Elite firms back away from website offering £10 legal advice
It seemed too good to be true. Three blue-chip London private client law firms, whose partners charge up to £500 an hour, appeared to be involved with a revolutionary online platform that offered fixed-price advice on Brexit, immigration and family issues for £5 or £10 a go.
Now two of those firms may have bitten off more than they could chew with the Lexsnap website and are backing away.
The deal was billed as being part of an innovative online venture that would “bring much-needed transparency to the legal market”.
The brainchild of Tetiana Bersheda, a Cambridge-educated Ukrainian lawyer practising in Geneva, Lexsnap claims to offer “instant legal advice, access to a comprehensive library of legal questions, requests for in-person meetings with recommended lawyers and free video tutorials from top-tier lawyers”. The most striking element of this deal was the statement that “fees are fully transparent, capped and start at £4.99”.
The Lexsnap marketing statement said that “senior partners at some of the UK’s leading law firms” would be providing that cut-price expertise. The named players were Macfarlanes, Withers and Farrer & Co, the practice renowned for having advised members of the royal family.
But when The Brief asked Withers — which had revenues of £174.5 million last year and where senior equity partners have average annual drawings of more than £380,000 — about its participation, a spokesman gave a curt response. “We have contacted Lexsnap to request that they make it clear that Withers is not associated with their service,” he said.
Macfarlanes, annual revenue figure of £167.6 million and average senior equity partner drawing of an eye watering £1.38 million, did not respond formally to queries about Lexsnap. However, it is understood that the firm provided a video clip on immigration law as a favour to a contact and that its lawyers are not giving advice on the website.
We have contacted Lexsnap to request that they make it clear that Withers is not associated with their service
Farrer & Co, the smallest earner of the three with annual revenue of about £57 million, did not respond to queries about its involvement with Lexsnap. However, when the platform was launched last week one of the firm’s partners hailed the service as “an innovative idea for intermediating lawyers and potential users of legal services”.
Bersheda adamantly denies providing confusing marketing. She told The Brief that “in some instances we work with law firms while in others we work with individual lawyers. This explains why certain law firms, especially international ones, might not be authorised to associate their brand with us given their internal marketing policy.”

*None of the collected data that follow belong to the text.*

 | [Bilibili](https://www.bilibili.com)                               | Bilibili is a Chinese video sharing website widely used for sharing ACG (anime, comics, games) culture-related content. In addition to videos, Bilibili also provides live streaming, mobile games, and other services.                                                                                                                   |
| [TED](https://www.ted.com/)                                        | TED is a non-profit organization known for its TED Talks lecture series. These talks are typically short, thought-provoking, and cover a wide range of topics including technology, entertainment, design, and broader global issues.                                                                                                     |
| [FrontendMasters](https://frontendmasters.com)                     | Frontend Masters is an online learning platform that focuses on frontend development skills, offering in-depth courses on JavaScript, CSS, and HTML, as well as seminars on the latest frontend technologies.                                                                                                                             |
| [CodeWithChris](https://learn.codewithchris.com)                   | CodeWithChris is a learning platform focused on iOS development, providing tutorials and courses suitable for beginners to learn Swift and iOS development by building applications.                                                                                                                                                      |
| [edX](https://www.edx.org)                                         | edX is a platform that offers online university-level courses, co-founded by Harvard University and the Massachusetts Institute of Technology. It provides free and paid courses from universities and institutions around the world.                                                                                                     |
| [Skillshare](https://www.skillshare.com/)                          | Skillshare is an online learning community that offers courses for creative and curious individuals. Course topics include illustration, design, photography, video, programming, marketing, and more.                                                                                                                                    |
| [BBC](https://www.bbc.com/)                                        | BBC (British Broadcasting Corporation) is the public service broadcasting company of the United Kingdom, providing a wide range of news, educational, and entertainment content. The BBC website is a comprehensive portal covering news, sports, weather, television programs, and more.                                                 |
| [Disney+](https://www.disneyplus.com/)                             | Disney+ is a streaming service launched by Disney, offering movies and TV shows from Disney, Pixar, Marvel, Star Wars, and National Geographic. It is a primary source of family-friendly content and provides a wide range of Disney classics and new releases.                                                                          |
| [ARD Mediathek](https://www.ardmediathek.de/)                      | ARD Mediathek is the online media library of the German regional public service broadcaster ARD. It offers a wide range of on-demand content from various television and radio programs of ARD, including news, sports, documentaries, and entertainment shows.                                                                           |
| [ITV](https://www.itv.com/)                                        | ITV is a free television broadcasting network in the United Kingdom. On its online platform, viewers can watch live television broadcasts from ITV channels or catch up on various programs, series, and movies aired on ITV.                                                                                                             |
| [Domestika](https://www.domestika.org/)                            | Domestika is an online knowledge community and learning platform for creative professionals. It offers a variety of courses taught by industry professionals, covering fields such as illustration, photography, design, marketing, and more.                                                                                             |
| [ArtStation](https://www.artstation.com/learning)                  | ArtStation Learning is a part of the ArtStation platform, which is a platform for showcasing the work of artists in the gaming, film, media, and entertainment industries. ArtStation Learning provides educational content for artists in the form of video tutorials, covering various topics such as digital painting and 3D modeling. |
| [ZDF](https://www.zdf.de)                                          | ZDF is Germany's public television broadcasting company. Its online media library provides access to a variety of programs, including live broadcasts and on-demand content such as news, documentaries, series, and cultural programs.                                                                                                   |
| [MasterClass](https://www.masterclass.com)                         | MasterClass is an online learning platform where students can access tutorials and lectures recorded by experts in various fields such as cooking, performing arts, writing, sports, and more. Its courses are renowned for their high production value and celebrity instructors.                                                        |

She said that one of the three leading firms had “provided assistance in preparing the content of the legal questions … and packages of questions from our library but the content belongs to Lexsnap”.
She added that the platform “is making the work of lawyers more interesting and more efficient by using technology to answer basic questions arising in most frequent legal situations that people face in their relationships. For users, Lexsnap provides access to top quality legal advice for a fraction of its real cost.”